The only good thing that came out of the ice storm a couple weeks ago is that FEMA has agreed to provide emergency management funding for 75 percent of debris cleanup.

The first thing to be done to try to receive federal funding was to file an emergency declaration, which was done by Dave Lester, Payne County emergency management.

“That essentially allows us to do what needs to be done,” said Lester.

Rather than waiting for the next Payne County Commission meeting, the declaration allowed for all communities to engage in mutual agreements and work together to address the problem. This action put everyone in a response phase, and brought FEMA officials to Payne County for a preliminary damage assessment to see if Payne County falls into the disaster category.
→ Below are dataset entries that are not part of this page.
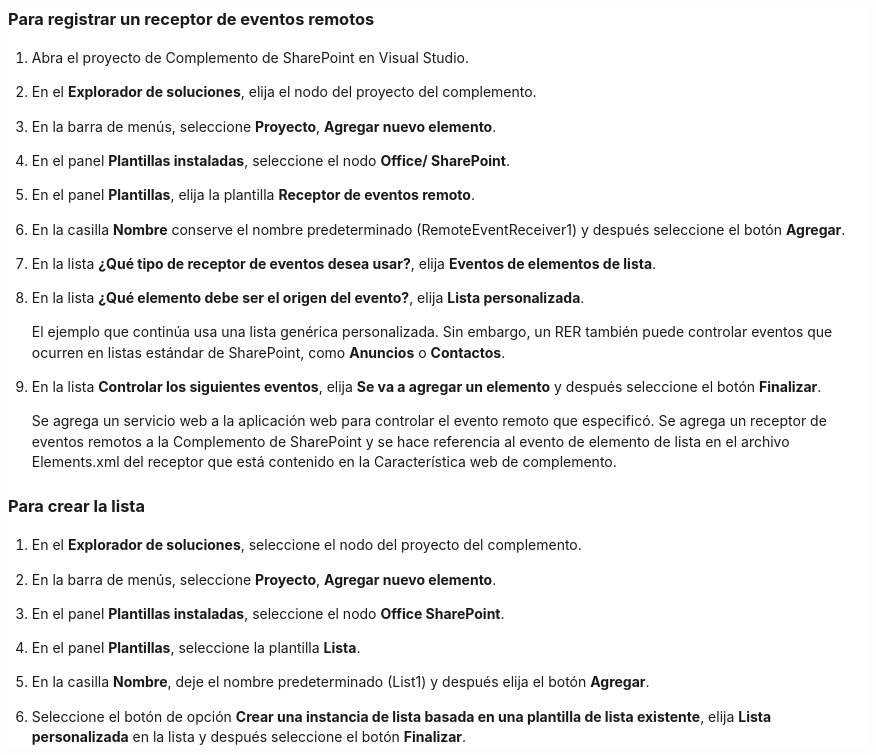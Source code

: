     
    


### Para registrar un receptor de eventos remotos


1. Abra el proyecto de Complemento de SharePoint en Visual Studio. 
    
  
2.  En el **Explorador de soluciones**, elija el nodo del proyecto del complemento.
    
  
3. En la barra de menús, seleccione **Proyecto**, **Agregar nuevo elemento**.
    
  
4. En el panel **Plantillas instaladas**, seleccione el nodo **Office/ SharePoint**.
    
  
5. En el panel **Plantillas**, elija la plantilla **Receptor de eventos remoto**.
    
  
6. En la casilla **Nombre** conserve el nombre predeterminado (RemoteEventReceiver1) y después seleccione el botón **Agregar**.
    
  
7. En la lista **¿Qué tipo de receptor de eventos desea usar?**, elija **Eventos de elementos de lista**.
    
  
8. En la lista **¿Qué elemento debe ser el origen del evento?**, elija **Lista personalizada**.
    
    El ejemplo que continúa usa una lista genérica personalizada. Sin embargo, un RER también puede controlar eventos que ocurren en listas estándar de SharePoint, como **Anuncios** o **Contactos**.
    
  
9. En la lista **Controlar los siguientes eventos**, elija **Se va a agregar un elemento** y después seleccione el botón **Finalizar**.
    
    Se agrega un servicio web a la aplicación web para controlar el evento remoto que especificó. Se agrega un receptor de eventos remotos a la Complemento de SharePoint y se hace referencia al evento de elemento de lista en el archivo Elements.xml del receptor que está contenido en la Característica web de complemento.
    
  

### Para crear la lista


1. En el **Explorador de soluciones**, seleccione el nodo del proyecto del complemento.
    
  
2. En la barra de menús, seleccione **Proyecto**, **Agregar nuevo elemento**.
    
  
3. En el panel **Plantillas instaladas**, seleccione el nodo **Office SharePoint**.
    
  
4. En el panel **Plantillas**, seleccione la plantilla **Lista**.
    
  
5. En la casilla **Nombre**, deje el nombre predeterminado (List1) y después elija el botón **Agregar**.
    
  
6. Seleccione el botón de opción **Crear una instancia de lista basada en una plantilla de lista existente**, elija **Lista personalizada** en la lista y después seleccione el botón **Finalizar**.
A threshold of approximately $212,000, based on population of the county, was reached and FEMA declared the event a disaster. While statewide damage totals are estimated by Gov. Brad Henry to be more than $200 million, not all of Payne County was affected.

“Glencoe and Stillwater dodged a bullet,” Lester said. The communities of Oak Grove and Schlegel were most severely damaged, he added.

“It was devastating,” Lester said of Oak Grove and Schlegel. “I don’t think I saw a tree that wasn’t damaged. The bigger the tree, the more damage there was.”

Lester believes all Payne County residents are back up and running after some lost power, except for maybe a few isolated residences. The county has now moved on to recovery phase and is beginning debris removal.

Strict FEMA criteria must be followed in order to receive the 75 percent reimbursement.

Assuming that correct monitoring will take place, and FEMA picks up 75 percent, the remaining 25 percent will be split by the state and each entity.